The elites have always had a conflictive relationship with humour associated with the tawdry and vulgar, marked by successive periods of tolerance and repression, such as that of Tridentine Europe. Cardinal Paleotti, one of the most outstanding figures of the Council of Trent, coined the concept of pittura ridicola, which was soon spread by painters and treatises writers such as Pacheco. It situated these images in a moral rather than an aesthetic sphere and shaped a negative judgement – which in Spain was also linked to the defence of the liberality of art – that has survived to the present day.

This monograph, profusely illustrated with hitherto unpublished or little-known works, analyses a set of aesthetic experiences that enable us to understand genre painting or comical everyday scenes as part of the seventeenth-century concept of laughter and humour.
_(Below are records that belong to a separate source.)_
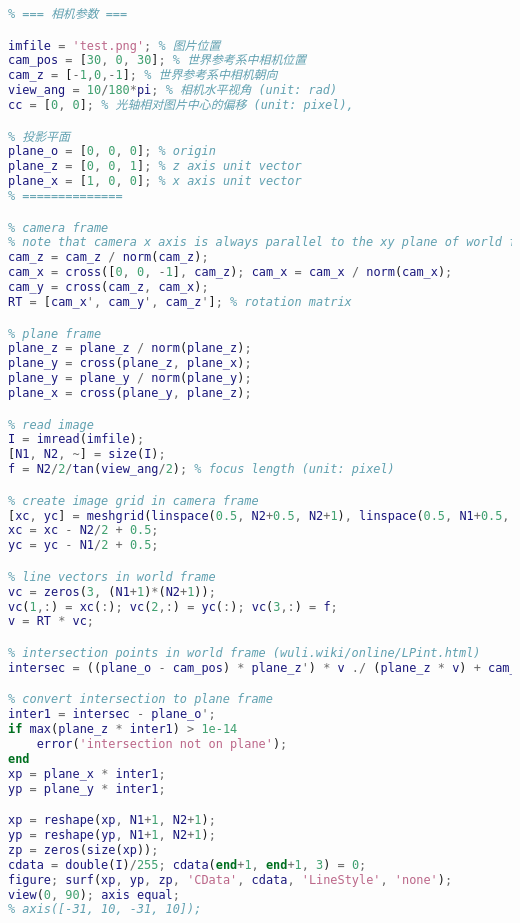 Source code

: \begin{lstlisting}[language=matlab]
% 参数中矢量不必归一化
% === 相机参数 ===

imfile = 'test.png'; % 图片位置
cam_pos = [30, 0, 30]; % 世界参考系中相机位置
cam_z = [-1,0,-1]; % 世界参考系中相机朝向
view_ang = 10/180*pi; % 相机水平视角 (unit: rad)
cc = [0, 0]; % 光轴相对图片中心的偏移 (unit: pixel),

% 投影平面
plane_o = [0, 0, 0]; % origin
plane_z = [0, 0, 1]; % z axis unit vector
plane_x = [1, 0, 0]; % x axis unit vector
% ==============

% camera frame
% note that camera x axis is always parallel to the xy plane of world frame
cam_z = cam_z / norm(cam_z);
cam_x = cross([0, 0, -1], cam_z); cam_x = cam_x / norm(cam_x);
cam_y = cross(cam_z, cam_x);
RT = [cam_x', cam_y', cam_z']; % rotation matrix

% plane frame
plane_z = plane_z / norm(plane_z);
plane_y = cross(plane_z, plane_x);
plane_y = plane_y / norm(plane_y);
plane_x = cross(plane_y, plane_z);

% read image
I = imread(imfile);
[N1, N2, ~] = size(I);
f = N2/2/tan(view_ang/2); % focus length (unit: pixel)

% create image grid in camera frame
[xc, yc] = meshgrid(linspace(0.5, N2+0.5, N2+1), linspace(0.5, N1+0.5, N1+1));
xc = xc - N2/2 + 0.5;
yc = yc - N1/2 + 0.5;

% line vectors in world frame
vc = zeros(3, (N1+1)*(N2+1));
vc(1,:) = xc(:); vc(2,:) = yc(:); vc(3,:) = f;
v = RT * vc;

% intersection points in world frame (wuli.wiki/online/LPint.html)
intersec = ((plane_o - cam_pos) * plane_z') * v ./ (plane_z * v) + cam_pos';

% convert intersection to plane frame
inter1 = intersec - plane_o';
if max(plane_z * inter1) > 1e-14
    error('intersection not on plane');
end
xp = plane_x * inter1;
yp = plane_y * inter1;

xp = reshape(xp, N1+1, N2+1);
yp = reshape(yp, N1+1, N2+1);
zp = zeros(size(xp));
cdata = double(I)/255; cdata(end+1, end+1, 3) = 0;
figure; surf(xp, yp, zp, 'CData', cdata, 'LineStyle', 'none');
view(0, 90); axis equal;
% axis([-31, 10, -31, 10]);
\end{lstlisting}
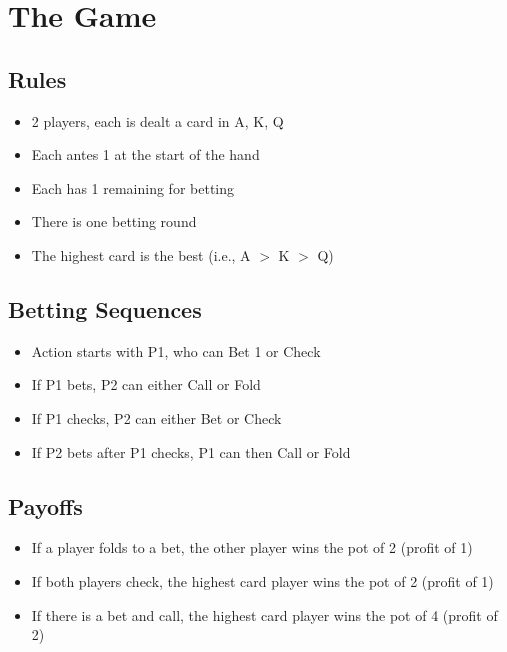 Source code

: \documentclass[12pt]{article}
\begin{document}
\maketitle


\section{The Game}

\subsection{Rules}
\begin{itemize}
\item 2 players, each is dealt a card in {A, K, Q}
\item Each antes 1 at the start of the hand
\item Each has 1 remaining for betting
\item There is one betting round
\item The highest card is the best (i.e., A $>$ K $>$ Q)
\end{itemize}

\subsection{Betting Sequences}
\begin{itemize}
\item Action starts with P1, who can Bet 1 or Check
\item If P1 bets, P2 can either Call or Fold
\item If P1 checks, P2 can either Bet or Check
\item If P2 bets after P1 checks, P1 can then Call or Fold
\end{itemize}

\subsection{Payoffs}
\begin{itemize}
\item If a player folds to a bet, the other player wins the pot of 2 (profit of 1)
\item If both players check, the highest card player wins the pot of 2 (profit of 1)
\item If there is a bet and call, the highest card player wins the pot of 4 (profit of 2)
\end{itemize}
\end{document}
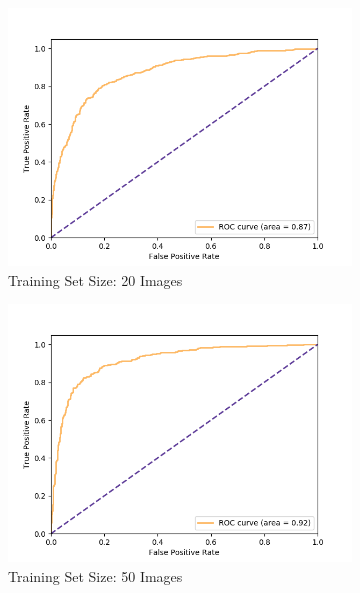 \begin{figure}[ht]
  \centering
    \begin{subfigure}{.49\textwidth}
        \includegraphics[width=\textwidth]{images/score-10-roc.png}
        \caption{Training Set Size: 20 Images}
    \end{subfigure}
    \begin{subfigure}{.49\textwidth}
        \includegraphics[width=\textwidth]{images/score-25-roc.png}
        \caption{Training Set Size: 50 Images}
    \end{subfigure}
    \begin{subfigure}{.49\textwidth}

\end{subfigure}
\end{figure}
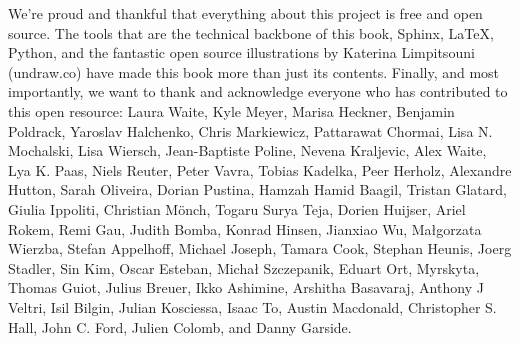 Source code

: We’re proud and thankful that everything about this project is free and open
source. The tools that are the technical backbone of this book, Sphinx, LaTeX,
Python, and the fantastic open source illustrations by Katerina Limpitsouni
(undraw.co) have made this book more than just its contents.  Finally, and most
importantly, we want to thank and acknowledge everyone who has contributed to
this open resource: Laura Waite, Kyle Meyer, Marisa Heckner, Benjamin
Poldrack, Yaroslav Halchenko, Chris Markiewicz, Pattarawat Chormai, Lisa N.
Mochalski, Lisa Wiersch, Jean-Baptiste Poline, Nevena Kraljevic, Alex Waite,
Lya K. Paas, Niels Reuter, Peter Vavra, Tobias Kadelka, Peer Herholz, Alexandre
Hutton, Sarah Oliveira, Dorian Pustina, Hamzah Hamid Baagil, Tristan Glatard,
Giulia Ippoliti, Christian Mönch, Togaru Surya Teja, Dorien Huijser, Ariel
Rokem, Remi Gau, Judith Bomba, Konrad Hinsen, Jianxiao Wu, Małgorzata Wierzba,
Stefan Appelhoff, Michael Joseph, Tamara Cook, Stephan Heunis, Joerg Stadler,
Sin Kim, Oscar Esteban, Michał Szczepanik, Eduart Ort, Myrskyta, Thomas Guiot,
Julius Breuer, Ikko Ashimine, Arshitha Basavaraj, Anthony J Veltri, Isil Bilgin,
Julian Kosciessa, Isaac To, Austin Macdonald, Christopher S. Hall, John C. Ford,
Julien Colomb, and Danny Garside.
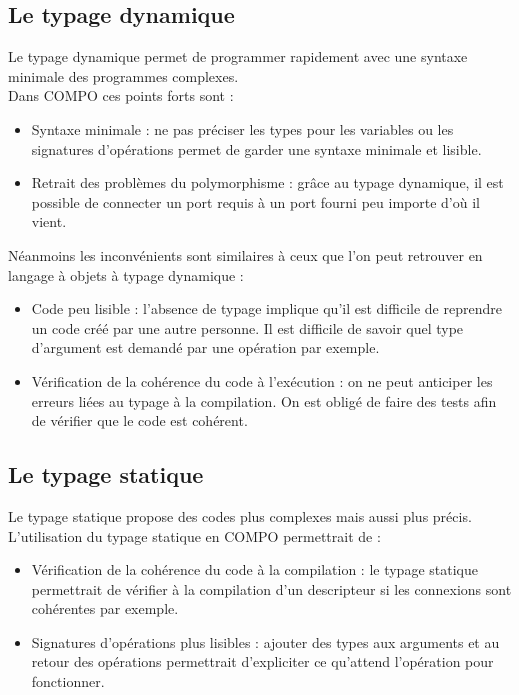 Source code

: \documentclass[11pt,a4paper,openany,oneside]{book}
\begin{document}
\subsection{Le typage dynamique}
Le typage dynamique permet de programmer rapidement avec une syntaxe minimale des programmes complexes.\\
Dans COMPO ces points forts sont : 
\begin{itemize}
\item Syntaxe minimale : ne pas préciser les types pour les variables ou les signatures d'opérations permet de garder une syntaxe minimale et lisible.
\item Retrait des problèmes du polymorphisme : grâce au typage dynamique, il est possible de connecter un port requis à un port fourni peu importe d'où il vient.
\end{itemize}

Néanmoins les inconvénients sont similaires à ceux que l'on peut retrouver en langage à objets à typage dynamique : 
\begin{itemize}
\item Code peu lisible : l'absence de typage implique qu'il est difficile de reprendre un code créé par une autre personne. Il est difficile de savoir quel type d'argument est demandé par une opération par exemple.
\item Vérification de la cohérence du code à l'exécution : on ne peut anticiper les erreurs liées au typage à la compilation. On est obligé de faire des tests afin de vérifier que le code est cohérent.
\end{itemize}

\subsection{Le typage statique}
Le typage statique propose des codes plus complexes mais aussi plus précis.\\
L'utilisation du typage statique en COMPO permettrait de : 
\begin{itemize}
\item Vérification de la cohérence du code à la compilation : le typage statique permettrait de vérifier à la compilation d'un descripteur si les connexions sont cohérentes par exemple.
\item Signatures d'opérations plus lisibles : ajouter des types aux arguments et au retour des opérations permettrait d'expliciter ce qu'attend l'opération pour fonctionner.
\end{itemize}
\end{document}
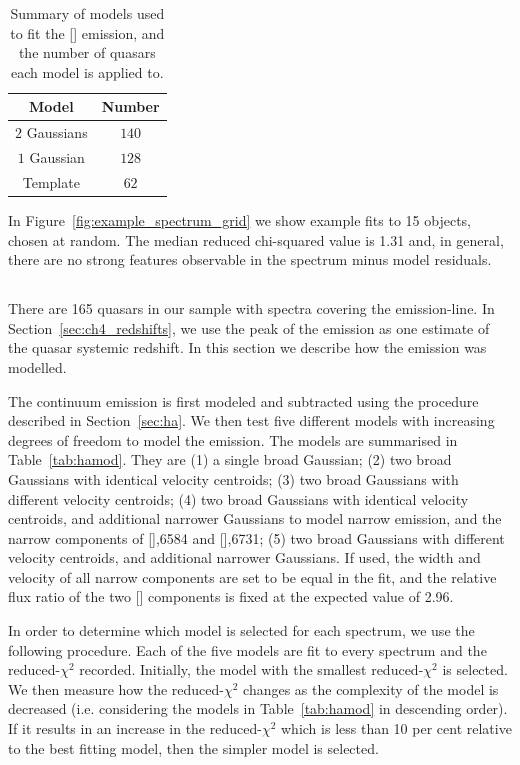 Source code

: \begin{table}
  \centering
  \footnotesize 
  \caption{Summary of models used to fit the [] emission, and the number of quasars each model is applied to.}
  \label{tab:oiiimod}
    \begin{tabular}{cc} 
    \hline
    Model & Number \\
    \hline
    $2$ Gaussians &  $140$ \\
    $1$ Gaussian  &  $128$ \\
    Template &  $62$ \\
    \hline
    \end{tabular}
\end{table} 

In Figure~\ref{fig:example_spectrum_grid} we show example fits to 15 objects, chosen at random. 
The median reduced chi-squared value is 1.31 and, in general, there are no strong features observable in the spectrum minus model residuals.

\subsection{\hans}
\label{sec:hamodel}

There are 165 quasars in our sample with spectra covering the \ha emission-line. 
In Section~\ref{sec:ch4_redshifts}, we use the peak of the \ha emission as one estimate of the quasar systemic redshift. 
In this section we describe how the \ha emission was modelled. 

The continuum emission is first modeled and subtracted using the procedure described in Section~\ref{sec:ha}. 
We then test five different models with increasing degrees of freedom to model the \ha emission. 
The models are summarised in Table~\ref{tab:hamod}. 
They are (1) a single broad Gaussian; (2) two broad Gaussians with identical velocity centroids; (3) two broad Gaussians with different velocity centroids; (4) two broad Gaussians with identical velocity centroids, and additional narrower Gaussians to model narrow \ha emission, and the narrow components of [],6584 and [],6731; (5) two broad Gaussians with different velocity centroids, and additional narrower Gaussians. 
If used, the width and velocity of all narrow components are set to be equal in the fit, and the relative flux ratio of the two [] components is fixed at the expected value of 2.96.

In order to determine which model is selected for each spectrum, we use the following procedure.  
Each of the five models are fit to every spectrum and the reduced-$\chi^2$ recorded.
Initially, the model with the smallest reduced-$\chi^2$ is selected. 
We then measure how the reduced-$\chi^2$ changes as the complexity of the model is decreased (i.e. considering the models in Table~\ref{tab:hamod} in descending order). 
If it results in an increase in the reduced-$\chi^2$ which is less than 10 per cent relative to the best fitting model, then the simpler model is selected.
Its relationship with similar artistic expressions such as picaresque novels and plays, which paradoxically did enjoy huge popularity, is discussed here for the first time in a well-documented, surprising and lucid reflection that broadens the horizons of the Spanish Golden Age.

Gonzalo Hervás Crespo holds a doctorate in Art History from the Universidad Complutense in Madrid. He has worked as a documentalist on several full-length films as well as for institutions such as the Museo del Prado. His interests are focused on carnival culture in the early modern age and, in particular, the visual representation of comedy in that period, as well as its relationship with contemporary narrative forms such as comics and films.